### What to do
Which of the lines in the records below hold the string "extraction"? Copy every one of them.

### Supplied data
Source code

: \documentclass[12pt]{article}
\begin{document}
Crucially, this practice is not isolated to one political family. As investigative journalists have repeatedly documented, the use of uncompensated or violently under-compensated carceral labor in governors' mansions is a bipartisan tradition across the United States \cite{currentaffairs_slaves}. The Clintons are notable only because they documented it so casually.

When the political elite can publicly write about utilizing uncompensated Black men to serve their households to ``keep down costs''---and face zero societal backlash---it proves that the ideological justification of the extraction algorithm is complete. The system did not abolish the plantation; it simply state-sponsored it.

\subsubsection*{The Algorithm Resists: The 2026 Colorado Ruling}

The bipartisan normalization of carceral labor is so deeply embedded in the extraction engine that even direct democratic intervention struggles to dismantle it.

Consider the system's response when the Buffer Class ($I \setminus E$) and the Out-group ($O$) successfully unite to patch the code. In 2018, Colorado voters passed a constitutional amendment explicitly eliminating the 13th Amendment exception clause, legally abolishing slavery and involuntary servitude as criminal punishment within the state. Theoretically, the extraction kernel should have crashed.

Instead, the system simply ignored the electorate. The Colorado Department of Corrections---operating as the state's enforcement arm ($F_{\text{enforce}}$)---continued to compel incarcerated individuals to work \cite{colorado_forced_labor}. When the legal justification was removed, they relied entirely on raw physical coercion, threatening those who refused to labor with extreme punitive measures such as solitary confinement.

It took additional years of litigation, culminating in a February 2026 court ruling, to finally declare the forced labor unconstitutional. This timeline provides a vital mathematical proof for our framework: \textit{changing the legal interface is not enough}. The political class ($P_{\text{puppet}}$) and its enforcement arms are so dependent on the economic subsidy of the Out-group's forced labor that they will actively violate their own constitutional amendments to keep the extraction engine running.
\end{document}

### Response for this exercise
When the political elite can publicly write about utilizing uncompensated Black men to serve their households to ``keep down costs''---and face zero societal backlash---it proves that the ideological justification of the extraction algorithm is complete. The system did not abolish the plantation; it simply state-sponsored it.
The bipartisan normalization of carceral labor is so deeply embedded in the extraction engine that even direct democratic intervention struggles to dismantle it.
Consider the system's response when the Buffer Class ($I \setminus E$) and the Out-group ($O$) successfully unite to patch the code. In 2018, Colorado voters passed a constitutional amendment explicitly eliminating the 13th Amendment exception clause, legally abolishing slavery and involuntary servitude as criminal punishment within the state. Theoretically, the extraction kernel should have crashed.
It took additional years of litigation, culminating in a February 2026 court ruling, to finally declare the forced labor unconstitutional. This timeline provides a vital mathematical proof for our framework: \textit{changing the legal interface is not enough}. The political class ($P_{\text{puppet}}$) and its enforcement arms are so dependent on the economic subsidy of the Out-group's forced labor that they will actively violate their own constitutional amendments to keep the extraction engine running.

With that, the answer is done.